Over the next few months, I worked tirelessly with two other skilled designers — shout out to Michael Watts and Caleb Hou — as well as my awesome leaders and advisers Alex Call and Matt Madderra, to create a comprehensive brand book for the organization.
In a way, the project for me was less a challenge of design and more a challenge of leadership; I had to stay organized, work hard, and motivate my team, which for a group of busy college students was a lot harder than I anticipated.
Looking back, what we created was certainly a feat of design and determination, and the product of many Sunday phone calls, late nights, and tough design decisions. When it was all set and done, I figured it was one project completed successfully and that would basically be the end of it. Instead, people noticed our hard work, and recently it’s been paying off in ways I couldn’t even begin to imagine just one year ago.
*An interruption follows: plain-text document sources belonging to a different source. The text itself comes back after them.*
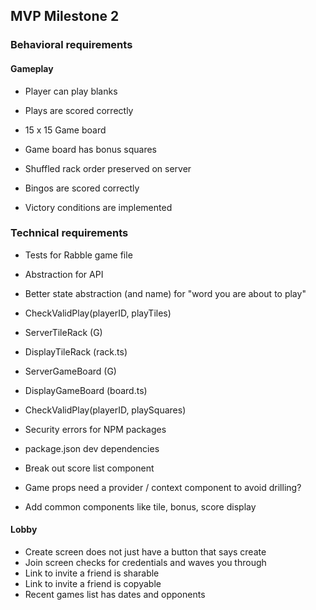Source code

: ## MVP Milestone 2

### Behavioral requirements

#### Gameplay

- Player can play blanks
- Plays are scored correctly

- 15 x 15 Game board
- Game board has bonus squares

- Shuffled rack order preserved on server
- Bingos are scored correctly
- Victory conditions are implemented

### Technical requirements

- Tests for Rabble game file
- Abstraction for API

- Better state abstraction (and name) for "word you are about to play"
- CheckValidPlay(playerID, playTiles)

- ServerTileRack (G)
- DisplayTileRack (rack.ts)
- ServerGameBoard (G)
- DisplayGameBoard (board.ts)

- CheckValidPlay(playerID, playSquares)

- Security errors for NPM packages
- package.json dev dependencies

- Break out score list component
- Game props need a provider / context component to avoid drilling?
- Add common components like tile, bonus, score display

#### Lobby

- Create screen does not just have a button that says create
- Join screen checks for credentials and waves you through
- Link to invite a friend is sharable
- Link to invite a friend is copyable
- Recent games list has dates and opponents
This fall, my colleagues in OA Communications have given me countless design projects: social media content, patch designs, even the visual identity for the organization’s National Planning Meeting this weekend. With every email and assignment I received, I was blown away with where these projects were taking me. And with each project I completed, the effects of my hard work grew even larger.
So where does that leave me now? Well, I can now officially share that over the past two months I’ve had the absolute honor of designing the logo and visual identity for the Order of the Arrow’s centennial, national conference this summer that will be attended by over 12,000 people.
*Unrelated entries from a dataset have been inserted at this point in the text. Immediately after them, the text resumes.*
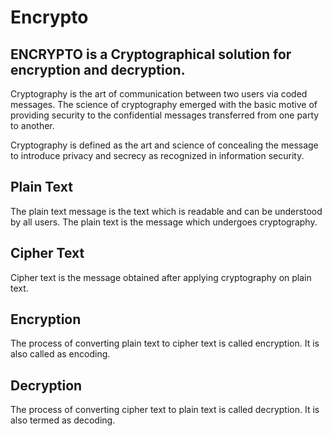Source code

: # Encrypto

## ENCRYPTO is a Cryptographical solution for encryption and decryption.

Cryptography is the art of communication between two users via coded messages. The science of cryptography emerged with the basic motive of providing security to the confidential messages transferred from one party to another.

Cryptography is defined as the art and science of concealing the message to introduce privacy and secrecy as recognized in information security.


## Plain Text
The plain text message is the text which is readable and can be understood by all users. The plain text is the message which undergoes cryptography.

## Cipher Text
Cipher text is the message obtained after applying cryptography on plain text.

## Encryption
The process of converting plain text to cipher text is called encryption. It is also called as encoding.

## Decryption
The process of converting cipher text to plain text is called decryption. It is also termed as decoding.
It goes without saying that the process has been ridiculously humbling, and I’m in awe that I was given the opportunity to serve this organization in such a significant way.
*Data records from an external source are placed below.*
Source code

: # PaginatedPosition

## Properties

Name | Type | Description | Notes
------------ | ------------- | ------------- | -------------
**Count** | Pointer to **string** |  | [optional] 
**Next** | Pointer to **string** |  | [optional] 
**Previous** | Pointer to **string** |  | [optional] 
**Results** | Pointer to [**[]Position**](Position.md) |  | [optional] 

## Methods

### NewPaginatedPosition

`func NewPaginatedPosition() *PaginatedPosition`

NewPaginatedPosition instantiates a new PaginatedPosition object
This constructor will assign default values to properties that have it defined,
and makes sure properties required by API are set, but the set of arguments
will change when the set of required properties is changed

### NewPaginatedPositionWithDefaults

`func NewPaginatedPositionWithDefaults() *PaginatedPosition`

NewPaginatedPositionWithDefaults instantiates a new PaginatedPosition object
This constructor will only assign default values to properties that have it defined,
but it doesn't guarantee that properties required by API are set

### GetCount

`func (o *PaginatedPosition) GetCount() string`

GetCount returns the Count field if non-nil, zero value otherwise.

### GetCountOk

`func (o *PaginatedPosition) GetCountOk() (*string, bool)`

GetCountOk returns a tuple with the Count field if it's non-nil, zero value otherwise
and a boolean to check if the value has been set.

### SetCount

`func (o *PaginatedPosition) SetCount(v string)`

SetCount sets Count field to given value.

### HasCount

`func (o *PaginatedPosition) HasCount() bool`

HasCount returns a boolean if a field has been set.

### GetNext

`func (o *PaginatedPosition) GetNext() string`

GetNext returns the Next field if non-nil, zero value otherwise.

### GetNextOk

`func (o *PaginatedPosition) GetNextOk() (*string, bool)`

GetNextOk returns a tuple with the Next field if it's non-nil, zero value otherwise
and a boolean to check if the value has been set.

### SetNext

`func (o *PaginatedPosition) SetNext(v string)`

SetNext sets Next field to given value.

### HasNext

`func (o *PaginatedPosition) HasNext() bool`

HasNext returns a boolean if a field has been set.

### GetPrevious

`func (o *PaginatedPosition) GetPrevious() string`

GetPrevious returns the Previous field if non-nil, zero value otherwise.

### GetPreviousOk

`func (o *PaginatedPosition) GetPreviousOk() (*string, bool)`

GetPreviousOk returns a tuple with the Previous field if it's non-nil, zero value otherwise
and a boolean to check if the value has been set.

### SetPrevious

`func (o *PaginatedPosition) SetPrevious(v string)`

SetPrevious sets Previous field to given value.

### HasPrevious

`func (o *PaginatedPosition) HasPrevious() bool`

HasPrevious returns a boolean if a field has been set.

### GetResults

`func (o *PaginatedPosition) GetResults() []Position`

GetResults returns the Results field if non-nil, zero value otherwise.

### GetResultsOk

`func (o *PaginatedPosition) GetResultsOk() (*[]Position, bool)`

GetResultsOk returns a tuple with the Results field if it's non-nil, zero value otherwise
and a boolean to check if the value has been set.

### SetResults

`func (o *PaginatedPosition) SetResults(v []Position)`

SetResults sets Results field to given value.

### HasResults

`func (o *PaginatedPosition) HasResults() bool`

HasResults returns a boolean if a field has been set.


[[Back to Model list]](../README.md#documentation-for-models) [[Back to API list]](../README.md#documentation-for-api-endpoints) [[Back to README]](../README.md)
To top it all off, all that hard work found one last way of paying off: I was offered the opportunity to serve as the Brand & Identity Lead of the OA in 2015, a position which will allow me to continue serve this incredible organization in an even larger way.
3. Being broken is a good thing
This semester, I enrolled in my first college-level photojournalism class. On the first day, our professor, who introduced himself simply as “Greg,” spent the entire class explaining camera basics I already knew well.
This class will be a breeze, I thought to myself.
Well, not quite. “Greg” was actually Greg Marinovich, a Pulitzer-Prize-winning photojournalist from South Africa with a book, movie, and international following. And Greg’s expectations were nothing short of lofty.
In our first critique, I was rather proud of the images I presented. Greg had different ideas about them.
“That’s not a picture…no, neither is that. These aren’t very good. Are these really your selects?”
That’s when I realized this class wouldn’t be anything close to easy. For the first few weeks during critiques, my work was beaten, and my pride in the images broken. I would spend hours and hours each weekend shooting images that illustrated different camera techniques, only to come back and with mostly “non-pictures,” and only a few solid keepers.
But this process of being broken down, being forced to look at my work really critically, and being held to the highest of expectations has made me a much stronger photographer.
I eventually fell into the groove of shooting at this high level of craft and professionalism, and found myself shooting a long-term story about a community gardener in Roxbury. With both stills and video, that is one of my proudest pieces of work to date.
2. Service is about quality, not quantity
When I decided to run a spring-time Help-Portrait event this past April to give free portraits to the people of the city, I did not anticipate how difficult it would be. We secured our location — outdoors on the Greenway in downtown Boston — and got out volunteers together, so what could go wrong? Well, the weather.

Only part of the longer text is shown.